Kriteria penghentian pengobatan yaitu apabila keadaan umum
penderita bertambah baik, LED menurun dan menetap, gejala-gejala
klinis berupa nyeri dan spasme berkurang, serta gambaran radiologis
ditemukan adanya union pada vertebra.
2. Terapi operatif
a. Apabila dengan terapi konservatif tidak terjadi perbaikan
paraplegia atau malah semakin berat. Biasanya 3 minggu sebelum operasi,
penderita diberikan obat tuberkulostatik.
b. Adanya abses yang besar sehingga diperlukan drainase abses
secara terbuka, debrideman, dan bone graft.

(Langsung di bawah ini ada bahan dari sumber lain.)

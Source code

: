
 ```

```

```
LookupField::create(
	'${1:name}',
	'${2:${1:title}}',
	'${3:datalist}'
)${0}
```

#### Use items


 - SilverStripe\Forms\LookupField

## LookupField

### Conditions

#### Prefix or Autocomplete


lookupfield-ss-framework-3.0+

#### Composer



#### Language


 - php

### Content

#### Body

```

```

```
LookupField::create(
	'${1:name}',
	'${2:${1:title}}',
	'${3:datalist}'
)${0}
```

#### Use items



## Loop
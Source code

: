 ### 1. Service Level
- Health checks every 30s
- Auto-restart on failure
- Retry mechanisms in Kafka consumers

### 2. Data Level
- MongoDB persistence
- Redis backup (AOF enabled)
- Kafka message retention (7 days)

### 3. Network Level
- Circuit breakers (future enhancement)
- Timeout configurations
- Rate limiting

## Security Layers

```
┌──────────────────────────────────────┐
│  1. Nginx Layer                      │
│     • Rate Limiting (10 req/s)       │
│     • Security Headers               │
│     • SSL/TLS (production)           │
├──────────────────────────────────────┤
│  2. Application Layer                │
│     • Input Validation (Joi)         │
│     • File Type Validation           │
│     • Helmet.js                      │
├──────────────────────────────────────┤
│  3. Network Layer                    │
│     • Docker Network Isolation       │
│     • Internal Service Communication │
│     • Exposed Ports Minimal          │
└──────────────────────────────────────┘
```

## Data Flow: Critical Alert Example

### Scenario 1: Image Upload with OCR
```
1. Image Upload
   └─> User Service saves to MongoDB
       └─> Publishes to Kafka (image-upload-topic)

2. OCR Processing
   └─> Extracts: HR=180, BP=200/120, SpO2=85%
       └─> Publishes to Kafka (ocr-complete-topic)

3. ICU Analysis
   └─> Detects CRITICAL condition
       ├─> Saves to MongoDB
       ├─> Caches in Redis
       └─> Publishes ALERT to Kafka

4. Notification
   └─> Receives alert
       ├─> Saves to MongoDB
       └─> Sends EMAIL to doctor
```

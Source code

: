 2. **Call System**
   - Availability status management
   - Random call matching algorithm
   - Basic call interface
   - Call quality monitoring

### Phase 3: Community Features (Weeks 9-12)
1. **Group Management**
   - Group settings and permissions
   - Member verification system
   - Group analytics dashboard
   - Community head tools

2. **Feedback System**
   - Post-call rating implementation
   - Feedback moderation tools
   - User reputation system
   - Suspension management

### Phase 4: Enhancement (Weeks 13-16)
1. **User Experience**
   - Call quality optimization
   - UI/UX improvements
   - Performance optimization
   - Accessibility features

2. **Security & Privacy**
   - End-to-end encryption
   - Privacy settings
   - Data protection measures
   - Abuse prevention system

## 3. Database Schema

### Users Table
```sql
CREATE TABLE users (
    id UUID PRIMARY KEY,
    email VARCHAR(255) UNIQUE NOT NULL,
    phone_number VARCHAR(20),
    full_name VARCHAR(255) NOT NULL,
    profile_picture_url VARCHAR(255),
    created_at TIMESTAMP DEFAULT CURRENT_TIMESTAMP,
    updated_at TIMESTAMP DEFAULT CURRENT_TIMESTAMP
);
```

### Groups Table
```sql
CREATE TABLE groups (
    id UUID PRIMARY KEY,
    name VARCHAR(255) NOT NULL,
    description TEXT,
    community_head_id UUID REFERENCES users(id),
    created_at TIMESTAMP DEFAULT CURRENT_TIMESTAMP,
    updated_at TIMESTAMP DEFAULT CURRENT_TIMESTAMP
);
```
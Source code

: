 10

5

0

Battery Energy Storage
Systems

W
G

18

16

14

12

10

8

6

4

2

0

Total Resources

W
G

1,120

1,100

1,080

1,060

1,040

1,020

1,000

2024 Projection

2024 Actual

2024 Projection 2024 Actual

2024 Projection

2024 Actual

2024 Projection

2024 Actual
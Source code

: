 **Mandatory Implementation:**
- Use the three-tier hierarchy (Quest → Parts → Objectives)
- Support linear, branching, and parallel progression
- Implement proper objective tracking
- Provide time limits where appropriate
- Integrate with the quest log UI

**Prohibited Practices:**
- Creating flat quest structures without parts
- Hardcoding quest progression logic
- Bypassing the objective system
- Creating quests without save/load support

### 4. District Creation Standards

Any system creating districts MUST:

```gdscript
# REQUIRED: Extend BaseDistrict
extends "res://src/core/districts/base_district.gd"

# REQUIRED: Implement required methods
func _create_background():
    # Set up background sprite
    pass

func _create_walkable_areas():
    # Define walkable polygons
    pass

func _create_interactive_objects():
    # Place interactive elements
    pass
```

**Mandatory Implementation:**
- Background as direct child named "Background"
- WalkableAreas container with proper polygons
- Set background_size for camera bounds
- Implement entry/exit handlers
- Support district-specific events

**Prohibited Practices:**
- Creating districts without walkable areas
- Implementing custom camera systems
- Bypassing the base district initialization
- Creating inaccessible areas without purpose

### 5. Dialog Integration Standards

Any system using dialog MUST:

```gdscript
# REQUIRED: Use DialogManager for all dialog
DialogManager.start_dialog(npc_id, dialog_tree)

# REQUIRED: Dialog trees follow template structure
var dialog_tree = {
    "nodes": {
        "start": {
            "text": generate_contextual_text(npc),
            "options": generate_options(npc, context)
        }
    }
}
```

c. Pada pemeriksaan radiologis baik foto polos, mielografi, CT,
atau MRI ditemukan adanya penekanan pada medula spinalis (Ombregt,
2005).
Walaupun pengobatan kemoterapi merupakan pengobatan utama bagi
penderita spondilitis tuberkulosa tetapi operasi masih memegang peranan
penting dalam beberapa hal seperti apabila terdapat cold absces (abses
dingin), lesi tuberkulosa, paraplegia, dan kifosis.
a. Cold absces
Cold absces yang kecil tidak memerlukan operasi karena dapat terjadi
resorbsi spontan dengan pemberian tuberkulostatik. Pada abses yang besar
dilakukan drainase bedah.
b. Lesi tuberkulosa
1) Debrideman fokal.
2) Kosto-transveresektomi.
3) Debrideman fokal radikal yang disertai bone graft di bagian depan.
c. Kifosis
1) Pengobatan dengan kemoterapi.
2) Laminektomi.
3) Kosto-transveresektomi.
4) Operasi radikal.
5) Osteotomi pada tulang baji secara tertutup dari belakang.
Operasi kifosis dilakukan apabila terjadi deformitas hebat. Kifosis
bertendensi untuk bertambah berat, terutama pada anak. Tindakan operatif
berupa fusi posterior atau operasi radikal (Graham, 2007).